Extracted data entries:
□ □ □ □ □ □ □

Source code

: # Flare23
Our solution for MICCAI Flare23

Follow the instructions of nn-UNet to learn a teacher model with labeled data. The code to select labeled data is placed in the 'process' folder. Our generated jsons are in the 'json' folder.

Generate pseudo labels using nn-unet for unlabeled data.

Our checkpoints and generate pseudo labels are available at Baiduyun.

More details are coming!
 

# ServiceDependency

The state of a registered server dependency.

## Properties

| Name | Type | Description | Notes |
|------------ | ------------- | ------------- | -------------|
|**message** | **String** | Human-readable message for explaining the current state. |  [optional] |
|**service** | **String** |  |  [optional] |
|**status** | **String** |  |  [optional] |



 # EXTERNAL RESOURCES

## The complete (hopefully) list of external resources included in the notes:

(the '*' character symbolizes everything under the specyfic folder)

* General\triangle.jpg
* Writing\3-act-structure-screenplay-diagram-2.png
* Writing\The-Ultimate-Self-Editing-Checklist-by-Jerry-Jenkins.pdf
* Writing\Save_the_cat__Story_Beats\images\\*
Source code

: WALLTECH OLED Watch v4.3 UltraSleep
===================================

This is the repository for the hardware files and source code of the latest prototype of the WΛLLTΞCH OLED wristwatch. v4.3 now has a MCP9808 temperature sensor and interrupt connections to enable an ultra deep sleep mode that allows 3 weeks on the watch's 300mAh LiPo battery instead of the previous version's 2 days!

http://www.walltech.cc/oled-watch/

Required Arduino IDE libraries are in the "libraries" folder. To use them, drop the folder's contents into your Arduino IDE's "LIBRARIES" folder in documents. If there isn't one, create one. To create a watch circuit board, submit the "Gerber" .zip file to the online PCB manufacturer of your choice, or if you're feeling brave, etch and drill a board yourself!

□ □ □ □ □ □ □

→ **Exercise instructions**: Lines from the one containing "Human-readable message for" through the final line of the entries are the only ones to print, and each must match exactly.

→ **Exercise output**:
|**message** | **String** | Human-readable message for explaining the current state. |  [optional] |
|**service** | **String** |  |  [optional] |
|**status** | **String** |  |  [optional] |



 # EXTERNAL RESOURCES

## The complete (hopefully) list of external resources included in the notes:

(the '*' character symbolizes everything under the specyfic folder)

* General\triangle.jpg
* Writing\3-act-structure-screenplay-diagram-2.png
* Writing\The-Ultimate-Self-Editing-Checklist-by-Jerry-Jenkins.pdf
* Writing\Save_the_cat__Story_Beats\images\\*
Source code

: WALLTECH OLED Watch v4.3 UltraSleep
===================================

This is the repository for the hardware files and source code of the latest prototype of the WΛLLTΞCH OLED wristwatch. v4.3 now has a MCP9808 temperature sensor and interrupt connections to enable an ultra deep sleep mode that allows 3 weeks on the watch's 300mAh LiPo battery instead of the previous version's 2 days!

http://www.walltech.cc/oled-watch/

Required Arduino IDE libraries are in the "libraries" folder. To use them, drop the folder's contents into your Arduino IDE's "LIBRARIES" folder in documents. If there isn't one, create one. To create a watch circuit board, submit the "Gerber" .zip file to the online PCB manufacturer of your choice, or if you're feeling brave, etch and drill a board yourself!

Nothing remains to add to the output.